● ACTIVITY:
Whenever a line in the records below holds the string "parameters", copy it out.

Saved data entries
────

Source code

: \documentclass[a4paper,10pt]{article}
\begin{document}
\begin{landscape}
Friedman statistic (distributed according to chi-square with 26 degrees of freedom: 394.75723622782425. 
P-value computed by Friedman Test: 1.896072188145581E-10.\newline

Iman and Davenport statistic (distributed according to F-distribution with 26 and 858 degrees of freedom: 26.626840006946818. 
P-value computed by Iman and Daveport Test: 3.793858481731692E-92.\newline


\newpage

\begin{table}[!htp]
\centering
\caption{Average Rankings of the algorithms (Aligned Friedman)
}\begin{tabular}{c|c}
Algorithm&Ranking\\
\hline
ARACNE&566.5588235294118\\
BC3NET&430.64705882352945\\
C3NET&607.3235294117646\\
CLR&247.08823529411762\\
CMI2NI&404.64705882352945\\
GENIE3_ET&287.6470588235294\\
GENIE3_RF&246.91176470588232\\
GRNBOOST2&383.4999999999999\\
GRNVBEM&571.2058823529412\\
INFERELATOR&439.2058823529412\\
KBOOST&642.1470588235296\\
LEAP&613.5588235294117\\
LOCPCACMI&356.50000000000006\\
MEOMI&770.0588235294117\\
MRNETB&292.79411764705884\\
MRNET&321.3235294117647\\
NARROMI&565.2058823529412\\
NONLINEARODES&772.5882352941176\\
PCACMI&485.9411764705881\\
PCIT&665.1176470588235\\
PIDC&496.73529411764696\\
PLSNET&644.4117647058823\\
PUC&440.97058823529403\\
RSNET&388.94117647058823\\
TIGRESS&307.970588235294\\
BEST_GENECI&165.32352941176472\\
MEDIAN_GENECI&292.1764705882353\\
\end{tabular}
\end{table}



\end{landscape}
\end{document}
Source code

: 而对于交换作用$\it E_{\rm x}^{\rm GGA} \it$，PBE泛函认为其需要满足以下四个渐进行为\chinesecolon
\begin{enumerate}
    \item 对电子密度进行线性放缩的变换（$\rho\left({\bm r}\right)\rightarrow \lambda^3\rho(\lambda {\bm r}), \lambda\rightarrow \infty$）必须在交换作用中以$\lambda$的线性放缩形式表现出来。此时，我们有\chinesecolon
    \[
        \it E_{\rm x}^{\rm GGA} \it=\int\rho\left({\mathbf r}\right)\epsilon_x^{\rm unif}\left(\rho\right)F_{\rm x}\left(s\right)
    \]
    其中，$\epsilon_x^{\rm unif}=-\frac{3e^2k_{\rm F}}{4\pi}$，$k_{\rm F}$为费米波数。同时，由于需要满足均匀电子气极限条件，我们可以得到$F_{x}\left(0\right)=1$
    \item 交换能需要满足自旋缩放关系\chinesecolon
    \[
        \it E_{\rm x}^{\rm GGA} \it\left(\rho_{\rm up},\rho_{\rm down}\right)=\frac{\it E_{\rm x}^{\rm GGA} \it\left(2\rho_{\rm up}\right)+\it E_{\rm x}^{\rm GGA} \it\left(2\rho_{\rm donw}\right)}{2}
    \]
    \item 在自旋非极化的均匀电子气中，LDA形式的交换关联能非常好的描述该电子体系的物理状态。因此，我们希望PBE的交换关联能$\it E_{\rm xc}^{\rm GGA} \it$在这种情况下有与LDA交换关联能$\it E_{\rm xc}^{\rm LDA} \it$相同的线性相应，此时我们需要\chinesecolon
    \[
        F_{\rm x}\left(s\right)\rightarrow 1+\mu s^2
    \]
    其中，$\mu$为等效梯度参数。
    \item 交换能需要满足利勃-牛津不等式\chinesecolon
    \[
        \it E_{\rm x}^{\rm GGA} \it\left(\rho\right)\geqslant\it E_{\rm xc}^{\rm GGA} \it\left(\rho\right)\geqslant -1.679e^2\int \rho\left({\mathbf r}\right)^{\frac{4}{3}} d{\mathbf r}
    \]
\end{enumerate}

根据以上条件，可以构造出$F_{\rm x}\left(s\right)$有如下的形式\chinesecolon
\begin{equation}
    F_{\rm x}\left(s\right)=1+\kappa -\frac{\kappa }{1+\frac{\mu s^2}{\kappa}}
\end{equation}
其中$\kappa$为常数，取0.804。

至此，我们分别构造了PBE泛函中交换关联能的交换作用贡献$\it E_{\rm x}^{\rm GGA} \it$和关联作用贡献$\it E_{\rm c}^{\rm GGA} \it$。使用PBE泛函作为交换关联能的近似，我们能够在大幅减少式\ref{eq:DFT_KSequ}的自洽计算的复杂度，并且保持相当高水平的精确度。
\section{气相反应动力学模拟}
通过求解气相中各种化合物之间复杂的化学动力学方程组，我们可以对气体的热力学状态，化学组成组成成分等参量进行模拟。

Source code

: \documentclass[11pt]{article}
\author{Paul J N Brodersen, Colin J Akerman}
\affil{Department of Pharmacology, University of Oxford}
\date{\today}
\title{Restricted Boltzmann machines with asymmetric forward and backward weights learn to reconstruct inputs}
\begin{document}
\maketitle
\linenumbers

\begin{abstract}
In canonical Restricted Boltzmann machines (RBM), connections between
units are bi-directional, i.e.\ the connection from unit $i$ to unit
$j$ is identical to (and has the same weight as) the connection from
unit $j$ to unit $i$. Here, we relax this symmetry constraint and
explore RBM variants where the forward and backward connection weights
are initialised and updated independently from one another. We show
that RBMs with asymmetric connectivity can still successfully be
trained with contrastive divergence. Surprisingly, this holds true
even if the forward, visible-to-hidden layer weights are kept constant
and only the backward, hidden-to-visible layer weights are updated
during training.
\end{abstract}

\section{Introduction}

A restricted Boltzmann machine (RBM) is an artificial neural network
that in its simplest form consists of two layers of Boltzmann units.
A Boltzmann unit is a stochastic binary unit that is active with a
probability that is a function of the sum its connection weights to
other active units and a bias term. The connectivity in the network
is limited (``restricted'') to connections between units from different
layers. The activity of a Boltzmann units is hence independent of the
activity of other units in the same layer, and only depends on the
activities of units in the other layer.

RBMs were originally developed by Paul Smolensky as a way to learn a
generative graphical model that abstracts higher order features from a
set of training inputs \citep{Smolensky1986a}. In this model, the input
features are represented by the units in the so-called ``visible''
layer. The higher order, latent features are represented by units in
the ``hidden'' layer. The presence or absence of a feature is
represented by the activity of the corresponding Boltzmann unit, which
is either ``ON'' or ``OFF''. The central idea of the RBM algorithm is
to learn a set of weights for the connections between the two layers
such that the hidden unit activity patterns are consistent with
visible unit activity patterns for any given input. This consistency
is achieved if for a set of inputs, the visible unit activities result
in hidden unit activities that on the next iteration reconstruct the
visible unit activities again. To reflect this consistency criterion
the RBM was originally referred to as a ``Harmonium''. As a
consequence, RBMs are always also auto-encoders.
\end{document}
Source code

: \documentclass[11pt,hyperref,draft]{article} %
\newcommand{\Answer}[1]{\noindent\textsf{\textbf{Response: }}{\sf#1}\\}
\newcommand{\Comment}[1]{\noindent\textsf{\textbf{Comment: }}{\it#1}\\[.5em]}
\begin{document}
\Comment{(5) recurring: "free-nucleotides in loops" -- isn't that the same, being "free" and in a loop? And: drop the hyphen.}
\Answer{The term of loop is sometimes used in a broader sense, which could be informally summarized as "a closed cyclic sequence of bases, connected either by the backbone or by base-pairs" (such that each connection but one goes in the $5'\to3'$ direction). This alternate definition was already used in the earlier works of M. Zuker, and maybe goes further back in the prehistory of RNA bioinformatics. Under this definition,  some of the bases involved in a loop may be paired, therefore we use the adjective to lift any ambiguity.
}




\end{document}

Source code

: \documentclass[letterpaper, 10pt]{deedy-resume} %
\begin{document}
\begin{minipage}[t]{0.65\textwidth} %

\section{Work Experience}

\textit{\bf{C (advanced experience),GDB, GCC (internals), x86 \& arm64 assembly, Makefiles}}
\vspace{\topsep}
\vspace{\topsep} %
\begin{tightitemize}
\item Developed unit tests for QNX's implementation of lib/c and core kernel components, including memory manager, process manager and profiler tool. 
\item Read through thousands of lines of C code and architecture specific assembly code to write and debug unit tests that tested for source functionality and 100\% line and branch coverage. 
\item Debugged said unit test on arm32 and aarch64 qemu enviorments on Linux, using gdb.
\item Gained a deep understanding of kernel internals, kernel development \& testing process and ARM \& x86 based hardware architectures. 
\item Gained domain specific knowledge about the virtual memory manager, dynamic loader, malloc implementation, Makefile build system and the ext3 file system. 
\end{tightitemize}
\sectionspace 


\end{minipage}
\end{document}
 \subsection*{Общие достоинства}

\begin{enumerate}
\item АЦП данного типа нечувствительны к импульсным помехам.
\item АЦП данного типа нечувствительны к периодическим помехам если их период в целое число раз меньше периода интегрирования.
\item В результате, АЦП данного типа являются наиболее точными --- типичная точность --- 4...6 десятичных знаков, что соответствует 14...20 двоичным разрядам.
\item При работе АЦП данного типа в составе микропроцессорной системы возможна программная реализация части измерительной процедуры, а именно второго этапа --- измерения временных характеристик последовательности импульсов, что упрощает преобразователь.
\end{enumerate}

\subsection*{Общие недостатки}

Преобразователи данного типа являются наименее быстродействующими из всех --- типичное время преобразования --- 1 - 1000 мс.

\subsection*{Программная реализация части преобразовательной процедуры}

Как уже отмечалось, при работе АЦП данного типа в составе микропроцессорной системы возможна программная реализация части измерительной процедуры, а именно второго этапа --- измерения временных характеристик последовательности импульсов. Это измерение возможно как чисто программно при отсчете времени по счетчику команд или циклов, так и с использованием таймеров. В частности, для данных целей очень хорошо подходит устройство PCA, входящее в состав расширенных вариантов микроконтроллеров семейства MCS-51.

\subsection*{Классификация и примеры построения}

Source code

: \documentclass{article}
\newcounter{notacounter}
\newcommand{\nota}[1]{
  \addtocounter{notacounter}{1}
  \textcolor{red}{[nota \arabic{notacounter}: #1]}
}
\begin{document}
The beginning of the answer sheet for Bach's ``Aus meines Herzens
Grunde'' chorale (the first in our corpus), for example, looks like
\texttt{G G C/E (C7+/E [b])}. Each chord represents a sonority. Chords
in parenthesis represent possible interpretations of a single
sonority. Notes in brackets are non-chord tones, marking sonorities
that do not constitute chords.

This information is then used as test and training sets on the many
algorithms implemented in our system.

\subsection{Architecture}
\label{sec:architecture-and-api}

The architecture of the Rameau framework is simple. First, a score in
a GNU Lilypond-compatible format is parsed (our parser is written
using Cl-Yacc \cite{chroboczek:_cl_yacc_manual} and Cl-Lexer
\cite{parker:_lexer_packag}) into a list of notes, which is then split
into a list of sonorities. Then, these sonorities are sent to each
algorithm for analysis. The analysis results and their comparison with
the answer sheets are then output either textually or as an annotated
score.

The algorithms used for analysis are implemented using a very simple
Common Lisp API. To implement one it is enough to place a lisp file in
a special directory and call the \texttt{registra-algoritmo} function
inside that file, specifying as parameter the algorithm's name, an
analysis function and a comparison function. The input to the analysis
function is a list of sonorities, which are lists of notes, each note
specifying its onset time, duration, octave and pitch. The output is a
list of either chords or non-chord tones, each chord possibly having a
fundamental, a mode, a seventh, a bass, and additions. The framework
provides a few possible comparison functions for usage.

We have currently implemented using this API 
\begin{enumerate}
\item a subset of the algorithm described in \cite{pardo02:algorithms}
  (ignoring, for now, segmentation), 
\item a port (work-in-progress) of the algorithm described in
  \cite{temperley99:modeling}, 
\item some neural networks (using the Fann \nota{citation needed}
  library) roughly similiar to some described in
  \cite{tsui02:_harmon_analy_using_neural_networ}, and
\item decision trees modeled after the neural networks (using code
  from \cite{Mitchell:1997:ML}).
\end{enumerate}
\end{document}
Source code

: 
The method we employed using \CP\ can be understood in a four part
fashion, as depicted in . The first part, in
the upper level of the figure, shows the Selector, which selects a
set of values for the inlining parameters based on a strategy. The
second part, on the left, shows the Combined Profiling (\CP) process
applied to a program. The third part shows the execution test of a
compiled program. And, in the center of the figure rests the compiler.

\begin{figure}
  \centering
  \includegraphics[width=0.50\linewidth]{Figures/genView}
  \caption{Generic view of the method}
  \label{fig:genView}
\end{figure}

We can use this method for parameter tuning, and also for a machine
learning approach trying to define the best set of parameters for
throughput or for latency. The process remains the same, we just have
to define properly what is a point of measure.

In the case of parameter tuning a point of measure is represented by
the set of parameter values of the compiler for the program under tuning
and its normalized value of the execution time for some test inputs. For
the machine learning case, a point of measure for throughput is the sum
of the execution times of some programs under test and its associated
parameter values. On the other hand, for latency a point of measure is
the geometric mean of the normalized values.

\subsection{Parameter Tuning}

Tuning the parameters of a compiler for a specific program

────

● RESPONSE TO THIS EXERCISE:
set of values for the inlining parameters based on a strategy. The
learning approach trying to define the best set of parameters for
Tuning the parameters of a compiler for a specific program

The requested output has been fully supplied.